Picture the scene. A six-year-old shouts at me, "Dad, where are my shoes and socks?" I take a deep breath and reply, "I told you. If you take off your shoes and socks and throw them away, I'm not responsible for them." "But I want to go outside." I take another breath. "I told you to stop taking your shoes and socks off when you come into the house.
For some reason, my kids automatically take off their shoes and socks and go barefoot the second they enter our house or anyone else's abode. It's gone to the stage where they now mimic me when before I warn them, "I'm Daddy. Don't take off your shoes and socks. I'm Daddy."
I know that in a broader context, the issue of removing your footwear before entering someone's home is a hot topic. In my observations, I have identified three camps.
Those who are converted to the Nordic charms of removing one's shoes and leaving them at the door to save their delicate carpets. Those who don't want people with sweaty socks or worse (in my children's case) sweaty feet on their floors. They might begrudgingly allow us to enter their hallowed halls but might say in as friendly a tone as possible, "you wouldn't mind giving them a quick wipe on the mat?".
Then there's the third camp, those who don't give a toss as long as you keep your shoes and socks on.
I'm in the third camp. I don't know why it annoys me so much that my children discard their shoes immediately when they enter the house. But it does. I've asked them why they do it. The response never changes. "Ugh, I've answered that a thousand times, Dad. I told you I don't know, ok."
I found a fantastic article that could answer why our kids do this on an Australian preschool website. It cites that when children's brains are developing, "being barefoot provides an opportunity for sensory input — which in turn helps stimulate neural or sensory pathways which are important for the development of motor skills, and the development of proprioception."
It also went on to say that it could help build solid feet, increase awareness of safety and overall, have a soothing effect. So the new question was — could it help an adult? An adult like me?
The internet is always full of articles extolling the virtues of walking barefoot. There is also a strong narrative that soft soles and athletic runners have destroyed our feet. Some like myself have become cover converts to wearing leather-soled boots and shoes to strengthen their feet. Although I warn you, it takes time, and I live to tell a particular horror story — cutting my heels to smithereens breaking in a pair of boots.
I've also dabbled in earthing; something I thought I'd never do and being a skeptic, found it (dare I say) to be a beautiful experience. But going forward, will I walk barefoot for long periods? I'm not so sure. We have homegrown examples of it in Ireland. Every year hundreds of people climb Croagh Patrick barefoot. But this has its origins in penance. I selfishly wanted some benefit.

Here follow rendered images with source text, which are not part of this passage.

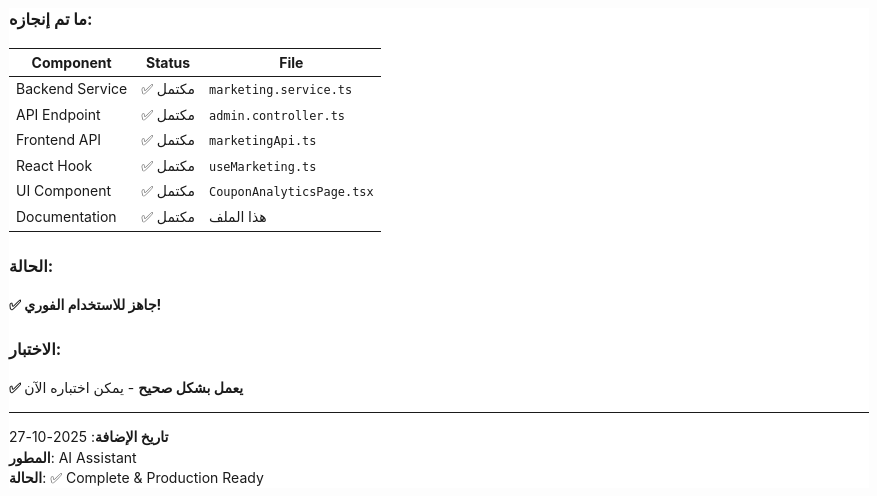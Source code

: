 ### ما تم إنجازه:

| Component | Status | File |
|-----------|--------|------|
| Backend Service | ✅ مكتمل | `marketing.service.ts` |
| API Endpoint | ✅ مكتمل | `admin.controller.ts` |
| Frontend API | ✅ مكتمل | `marketingApi.ts` |
| React Hook | ✅ مكتمل | `useMarketing.ts` |
| UI Component | ✅ مكتمل | `CouponAnalyticsPage.tsx` |
| Documentation | ✅ مكتمل | هذا الملف |

### الحالة:
**✅ جاهز للاستخدام الفوري!**

### الاختبار:
**✅ يعمل بشكل صحيح** - يمكن اختباره الآن

---

**تاريخ الإضافة**: 2025-10-27  
**المطور**: AI Assistant  
**الحالة**: ✅ Complete & Production Ready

It's thought that walking barefoot also may help increase strength and flexibility in your legs, muscles and ligaments, improving your feet's functionality, reducing foot injuries, and improving your posture and body balance. "It can also give you entirely new body sensations, stimulating reflex areas in the feet that benefit the entire body", according to MD Thordis Berger, a medical doctor who writes about foot health on the blog of Holmes Place, a chain of wellness centres across the UK.
But my most significant eureka moment was when I saw our youngest, 3, walk across an entire yard of gravel completely barefoot without as much as a squeak. A simple observation reminds you that we have these things on the ends of legs for a reason. It was almost magical to see how his tiny little toes moved like a centipede independently of each other and how his small little foot reacted to every little bump and pebble. I decided to give it a go myself. The first thing that hits you is how painful it is. Why did I think this would be an excellent introduction to barefoot walking? I can't even stomach a pebble beach or gravel driveway.
What is interesting, and you could do this right now, is how we clench our feet on uneven ground. It's a movement I never do because I'm always wearing shoes. It's also bizarre how I tried to use my heel more to find a spot, gradually and slowly bringing my foot down onto the surface. But the most beneficial thing I noticed after my heroic 3-minute solo walk across a gravel driveway (Tom Crean has nothing on me) was when I reached the shores of the level and smooth footpath. I stood upwards and straightened myself, and I could feel a little "click" in my lower back. It reminded me of the episode of The Simpsons when Homer discovers that falling over a dustbin fixes his back.
To make sure I wasn't hallucinating, I did it again. The outcome was the same. I looked like Gollum from Lord of the Rings trying to walk less than 100 meters on hard gravel, but once I stepped off onto an even surface, I immediately sprung upright and self-corrected my hunched gait. Why?
Patrick McKeon, PhD associate professor at Ithaca College School of Health Sciences and Human Performance, says being barefoot can improve your balance and posture.
"If you say 'core stability,' everyone sucks in their belly button," he said. Part of the reason is about appearance, but it's also because a strong core is associated with good fitness. The comparison between feet and abs is intentional on McKeon's part; he wants people to take the health of their "foot core" just as seriously.
I have a new rule. So instead of doing my regular 1000 crunches a day (more like a Crunchie every Friday), I'll be hitting the gravel, and not the bench press. As for the kids taking off their shoes every day? I don't mind, but "I'm not helping you look for them."